Wherever the string "Learning" shows up in the records below, return that line.

——

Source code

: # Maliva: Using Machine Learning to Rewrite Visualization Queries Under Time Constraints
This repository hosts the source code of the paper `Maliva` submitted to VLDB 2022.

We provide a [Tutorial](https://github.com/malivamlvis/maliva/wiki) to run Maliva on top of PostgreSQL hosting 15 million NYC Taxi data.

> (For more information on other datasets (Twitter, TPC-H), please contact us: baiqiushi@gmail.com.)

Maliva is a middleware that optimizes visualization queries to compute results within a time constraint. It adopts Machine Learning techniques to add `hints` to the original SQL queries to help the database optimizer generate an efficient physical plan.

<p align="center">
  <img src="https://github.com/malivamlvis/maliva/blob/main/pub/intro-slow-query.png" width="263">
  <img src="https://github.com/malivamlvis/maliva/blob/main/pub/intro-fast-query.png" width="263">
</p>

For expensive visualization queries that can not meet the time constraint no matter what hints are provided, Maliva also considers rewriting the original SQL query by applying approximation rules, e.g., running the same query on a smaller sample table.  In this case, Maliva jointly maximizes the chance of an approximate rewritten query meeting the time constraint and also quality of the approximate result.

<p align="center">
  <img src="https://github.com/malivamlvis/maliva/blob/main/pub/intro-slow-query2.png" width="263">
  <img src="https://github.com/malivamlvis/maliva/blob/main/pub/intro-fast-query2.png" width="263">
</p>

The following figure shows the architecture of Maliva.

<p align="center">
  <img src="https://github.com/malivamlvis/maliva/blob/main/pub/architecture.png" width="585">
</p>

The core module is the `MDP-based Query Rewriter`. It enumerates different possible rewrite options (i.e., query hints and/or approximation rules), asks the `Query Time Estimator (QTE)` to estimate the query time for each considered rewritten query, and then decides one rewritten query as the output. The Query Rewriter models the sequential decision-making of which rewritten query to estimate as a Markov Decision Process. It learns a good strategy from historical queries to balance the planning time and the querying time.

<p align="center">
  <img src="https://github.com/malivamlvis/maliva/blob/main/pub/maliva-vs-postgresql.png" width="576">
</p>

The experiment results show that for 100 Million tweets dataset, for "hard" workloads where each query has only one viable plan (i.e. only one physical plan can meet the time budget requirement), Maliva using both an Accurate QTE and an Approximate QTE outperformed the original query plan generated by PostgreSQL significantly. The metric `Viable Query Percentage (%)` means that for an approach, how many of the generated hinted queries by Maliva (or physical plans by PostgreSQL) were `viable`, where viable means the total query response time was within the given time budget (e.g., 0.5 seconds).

——

_Solved exercise_:
: # Maliva: Using Machine Learning to Rewrite Visualization Queries Under Time Constraints
Maliva is a middleware that optimizes visualization queries to compute results within a time constraint. It adopts Machine Learning techniques to add `hints` to the original SQL queries to help the database optimizer generate an efficient physical plan.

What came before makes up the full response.